Nel rugby capita che si giochi anche una, due volte alla settimana. Si gioca tanto ma non c’è nessuno che si lamenta, nessuno che dice non ho tempo di allenarmi, non ho tempo per preparare la partita. Nel rugby giochi e non hai paura di essere squalificato, non esci prima dalla partita perché mister, ho una fitta alla coscia.

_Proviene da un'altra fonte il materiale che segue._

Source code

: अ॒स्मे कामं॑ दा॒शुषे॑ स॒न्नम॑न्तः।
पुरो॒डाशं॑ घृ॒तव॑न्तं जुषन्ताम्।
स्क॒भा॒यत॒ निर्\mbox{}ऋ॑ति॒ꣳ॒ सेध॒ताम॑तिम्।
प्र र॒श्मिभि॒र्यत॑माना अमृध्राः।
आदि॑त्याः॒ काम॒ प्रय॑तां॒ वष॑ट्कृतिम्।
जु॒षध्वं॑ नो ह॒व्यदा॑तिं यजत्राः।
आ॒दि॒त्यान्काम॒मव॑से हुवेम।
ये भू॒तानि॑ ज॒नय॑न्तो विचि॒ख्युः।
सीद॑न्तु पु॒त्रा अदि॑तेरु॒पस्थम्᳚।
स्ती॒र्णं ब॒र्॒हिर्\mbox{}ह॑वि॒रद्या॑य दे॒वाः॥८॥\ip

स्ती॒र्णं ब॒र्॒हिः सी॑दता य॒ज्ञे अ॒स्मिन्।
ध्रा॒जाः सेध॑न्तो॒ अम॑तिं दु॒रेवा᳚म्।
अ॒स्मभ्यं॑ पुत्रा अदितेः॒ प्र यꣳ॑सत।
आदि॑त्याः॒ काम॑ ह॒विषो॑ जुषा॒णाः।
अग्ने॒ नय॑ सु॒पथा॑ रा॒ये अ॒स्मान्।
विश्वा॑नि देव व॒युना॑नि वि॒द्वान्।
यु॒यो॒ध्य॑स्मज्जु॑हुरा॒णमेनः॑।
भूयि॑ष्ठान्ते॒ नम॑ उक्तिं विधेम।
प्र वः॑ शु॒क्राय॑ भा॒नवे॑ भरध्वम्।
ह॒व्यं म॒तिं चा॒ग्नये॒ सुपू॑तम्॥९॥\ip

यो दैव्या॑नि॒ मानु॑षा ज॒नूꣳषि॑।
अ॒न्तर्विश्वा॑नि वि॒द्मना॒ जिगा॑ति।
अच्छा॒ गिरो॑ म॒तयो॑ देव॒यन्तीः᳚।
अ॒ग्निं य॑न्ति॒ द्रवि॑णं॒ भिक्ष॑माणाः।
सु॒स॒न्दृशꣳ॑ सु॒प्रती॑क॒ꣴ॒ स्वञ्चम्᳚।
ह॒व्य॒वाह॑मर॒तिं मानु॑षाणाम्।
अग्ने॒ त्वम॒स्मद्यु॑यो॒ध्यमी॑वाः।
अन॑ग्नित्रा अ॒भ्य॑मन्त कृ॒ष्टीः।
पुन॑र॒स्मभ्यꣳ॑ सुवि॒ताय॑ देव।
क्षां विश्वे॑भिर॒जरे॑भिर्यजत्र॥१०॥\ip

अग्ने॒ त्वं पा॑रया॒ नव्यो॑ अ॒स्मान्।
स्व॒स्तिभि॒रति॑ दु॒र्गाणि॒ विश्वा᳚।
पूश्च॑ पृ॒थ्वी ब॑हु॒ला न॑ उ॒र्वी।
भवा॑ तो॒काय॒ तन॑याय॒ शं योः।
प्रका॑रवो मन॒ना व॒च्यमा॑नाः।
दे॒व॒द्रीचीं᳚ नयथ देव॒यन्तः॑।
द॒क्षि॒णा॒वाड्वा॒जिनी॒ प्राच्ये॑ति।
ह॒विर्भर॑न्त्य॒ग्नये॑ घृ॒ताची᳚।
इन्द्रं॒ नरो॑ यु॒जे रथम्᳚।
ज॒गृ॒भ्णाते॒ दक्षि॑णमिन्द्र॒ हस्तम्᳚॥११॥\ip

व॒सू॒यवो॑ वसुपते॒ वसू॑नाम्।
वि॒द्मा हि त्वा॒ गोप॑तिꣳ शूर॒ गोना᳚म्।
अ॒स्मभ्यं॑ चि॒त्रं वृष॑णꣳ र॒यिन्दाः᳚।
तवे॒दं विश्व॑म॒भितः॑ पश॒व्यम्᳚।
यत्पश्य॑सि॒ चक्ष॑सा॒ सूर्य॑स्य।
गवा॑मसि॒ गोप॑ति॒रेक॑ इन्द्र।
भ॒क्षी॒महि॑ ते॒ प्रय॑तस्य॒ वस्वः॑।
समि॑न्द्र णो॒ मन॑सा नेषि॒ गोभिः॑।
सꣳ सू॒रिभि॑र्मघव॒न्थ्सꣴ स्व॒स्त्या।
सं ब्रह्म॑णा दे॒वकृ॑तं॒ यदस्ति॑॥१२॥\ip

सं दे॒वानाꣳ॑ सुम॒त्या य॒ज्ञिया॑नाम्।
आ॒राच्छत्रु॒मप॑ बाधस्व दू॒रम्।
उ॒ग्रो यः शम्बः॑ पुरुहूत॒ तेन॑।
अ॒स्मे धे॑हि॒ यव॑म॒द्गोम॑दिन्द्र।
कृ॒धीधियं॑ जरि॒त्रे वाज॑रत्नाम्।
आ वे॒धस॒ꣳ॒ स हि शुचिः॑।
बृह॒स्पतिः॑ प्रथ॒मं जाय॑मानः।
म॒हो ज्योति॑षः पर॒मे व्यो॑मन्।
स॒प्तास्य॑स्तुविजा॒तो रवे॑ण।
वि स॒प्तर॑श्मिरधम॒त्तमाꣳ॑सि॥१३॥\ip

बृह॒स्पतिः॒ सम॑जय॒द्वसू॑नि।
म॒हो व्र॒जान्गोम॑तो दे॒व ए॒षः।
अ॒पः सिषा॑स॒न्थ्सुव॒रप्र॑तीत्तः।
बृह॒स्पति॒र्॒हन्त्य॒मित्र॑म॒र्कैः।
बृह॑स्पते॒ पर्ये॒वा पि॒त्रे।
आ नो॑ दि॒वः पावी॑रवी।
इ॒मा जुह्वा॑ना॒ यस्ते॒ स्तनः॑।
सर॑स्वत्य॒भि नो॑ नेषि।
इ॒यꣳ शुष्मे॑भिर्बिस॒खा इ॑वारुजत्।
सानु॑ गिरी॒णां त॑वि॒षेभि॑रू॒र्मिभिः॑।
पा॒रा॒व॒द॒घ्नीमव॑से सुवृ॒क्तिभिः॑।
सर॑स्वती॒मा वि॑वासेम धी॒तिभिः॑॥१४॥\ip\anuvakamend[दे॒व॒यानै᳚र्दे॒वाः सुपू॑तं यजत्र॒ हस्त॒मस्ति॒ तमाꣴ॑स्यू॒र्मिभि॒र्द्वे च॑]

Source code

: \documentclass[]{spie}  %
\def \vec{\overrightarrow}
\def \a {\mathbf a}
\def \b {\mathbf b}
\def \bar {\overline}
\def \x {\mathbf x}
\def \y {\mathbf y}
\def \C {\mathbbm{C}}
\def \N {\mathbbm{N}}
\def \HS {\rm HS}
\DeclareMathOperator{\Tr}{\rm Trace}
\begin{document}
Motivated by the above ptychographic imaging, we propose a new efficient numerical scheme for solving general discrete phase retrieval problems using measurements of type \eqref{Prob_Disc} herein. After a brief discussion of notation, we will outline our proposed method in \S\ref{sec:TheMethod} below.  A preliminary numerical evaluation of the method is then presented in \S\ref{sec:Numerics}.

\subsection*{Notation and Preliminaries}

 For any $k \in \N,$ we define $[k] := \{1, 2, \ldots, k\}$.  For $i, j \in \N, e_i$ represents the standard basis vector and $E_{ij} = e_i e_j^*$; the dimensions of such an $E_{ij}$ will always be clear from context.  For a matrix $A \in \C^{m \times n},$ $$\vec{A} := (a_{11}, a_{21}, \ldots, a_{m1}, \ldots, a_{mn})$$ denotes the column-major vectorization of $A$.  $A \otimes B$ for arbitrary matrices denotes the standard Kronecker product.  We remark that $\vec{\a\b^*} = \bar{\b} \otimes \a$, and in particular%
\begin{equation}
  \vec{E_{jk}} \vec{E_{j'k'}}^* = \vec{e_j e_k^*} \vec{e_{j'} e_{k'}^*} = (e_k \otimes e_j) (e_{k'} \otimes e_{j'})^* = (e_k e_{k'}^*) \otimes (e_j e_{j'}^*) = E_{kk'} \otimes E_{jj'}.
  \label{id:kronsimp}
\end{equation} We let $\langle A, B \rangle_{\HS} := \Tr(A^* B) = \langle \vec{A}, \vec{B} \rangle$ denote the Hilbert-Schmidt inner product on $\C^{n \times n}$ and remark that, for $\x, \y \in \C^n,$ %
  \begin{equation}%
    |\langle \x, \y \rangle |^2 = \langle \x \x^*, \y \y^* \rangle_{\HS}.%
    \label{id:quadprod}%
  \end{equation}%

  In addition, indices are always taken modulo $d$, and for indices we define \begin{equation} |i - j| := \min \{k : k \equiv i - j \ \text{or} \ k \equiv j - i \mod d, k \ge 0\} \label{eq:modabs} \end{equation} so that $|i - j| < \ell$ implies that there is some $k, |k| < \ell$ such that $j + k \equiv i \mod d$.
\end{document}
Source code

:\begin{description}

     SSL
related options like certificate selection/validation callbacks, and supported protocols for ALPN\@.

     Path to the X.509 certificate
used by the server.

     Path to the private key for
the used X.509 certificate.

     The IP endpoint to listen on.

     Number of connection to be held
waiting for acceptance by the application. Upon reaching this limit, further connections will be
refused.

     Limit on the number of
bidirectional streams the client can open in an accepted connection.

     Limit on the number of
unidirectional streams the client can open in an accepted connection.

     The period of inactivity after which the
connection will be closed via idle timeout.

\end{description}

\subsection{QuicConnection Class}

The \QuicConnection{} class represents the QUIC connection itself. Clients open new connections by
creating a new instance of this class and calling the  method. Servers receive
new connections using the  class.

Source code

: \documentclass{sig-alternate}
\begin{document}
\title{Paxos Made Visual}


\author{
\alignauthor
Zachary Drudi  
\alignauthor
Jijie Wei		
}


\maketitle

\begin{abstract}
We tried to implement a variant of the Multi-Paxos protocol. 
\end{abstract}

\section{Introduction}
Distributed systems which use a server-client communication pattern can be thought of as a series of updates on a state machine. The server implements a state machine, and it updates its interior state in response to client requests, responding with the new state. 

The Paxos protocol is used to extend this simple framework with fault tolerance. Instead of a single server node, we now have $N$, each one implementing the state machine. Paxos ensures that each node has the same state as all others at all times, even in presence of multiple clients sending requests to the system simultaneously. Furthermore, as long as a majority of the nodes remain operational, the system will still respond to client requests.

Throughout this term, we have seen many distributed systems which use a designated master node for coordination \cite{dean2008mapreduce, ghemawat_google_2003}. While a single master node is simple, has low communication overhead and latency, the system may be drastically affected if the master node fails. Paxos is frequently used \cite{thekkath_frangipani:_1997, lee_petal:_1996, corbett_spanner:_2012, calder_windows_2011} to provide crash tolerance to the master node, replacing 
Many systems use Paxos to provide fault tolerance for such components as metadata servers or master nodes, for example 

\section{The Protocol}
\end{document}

I quindici anni di Andrea Lo Cicero eccoli qui: cinquantacinque punti in testa, ventuno solo a un orecchio, sei dita spezzate, quattro costole rotte, un gomito uscito fuori, spalle lussate, una clavicola rotta, distorsioni, collaterale, sublussazione al ginocchio, ma Lo Cicero non ha mai chiesto un cambio. Una volta sola ha chiesto di non giocare, ma non era un cambio. E’ successo tre anni fa. Andrea era depresso. Giocava al Tolosa, si rompe un ginocchio come lo zio, come lo zio torna a giocare, arriva fino alla fine della stagione, nuovo contratto, poi la depressione. Per un po’, dice, basta rugby. Poi arriva la chiamata in Nazionale, lui va, il Tolosa non vuole, la Nazionale dice non ti preoccupare, Lo Cicero non si preoccupa, la Nazionale non risolve il problema, il Tolosa lo caccia, Lo Cicero gioca, entra in depressione. Poi ritorna. Ritorna e gioca proprio lì, la sua prima gara la rigioca in Francia. Il pubblico lo applaude, nessun fischio. Ora Andrea è guarito. Gioca all’Aquila dopo essere stato a Catania, in Francia, a Roma. E’ un pilone, un uomo di mischia, lancia i compagni, ma va anche in meta. Come Gareth Edwards, che giocava nei Barbarians, una squadra non come le altre. Nei Barbarians non si può chiedere di entrare, non ci sono contratti e neanche ingaggi; l’invito arriva per posta e non ricevi un euro. E’ solo un onore, devi essere bravo, potente ma non diventi ricco. Devi essere solo bravo, non c’è bisogno che tu vada sui cavalli bianchi. I Barbarians sono stati fondati nel 1890, da allora sono arrivati più o meno duemila giocatori, da 25 paesi. Li chiamano i baa-baas. Lo Cicero ci gioca da tre mesi.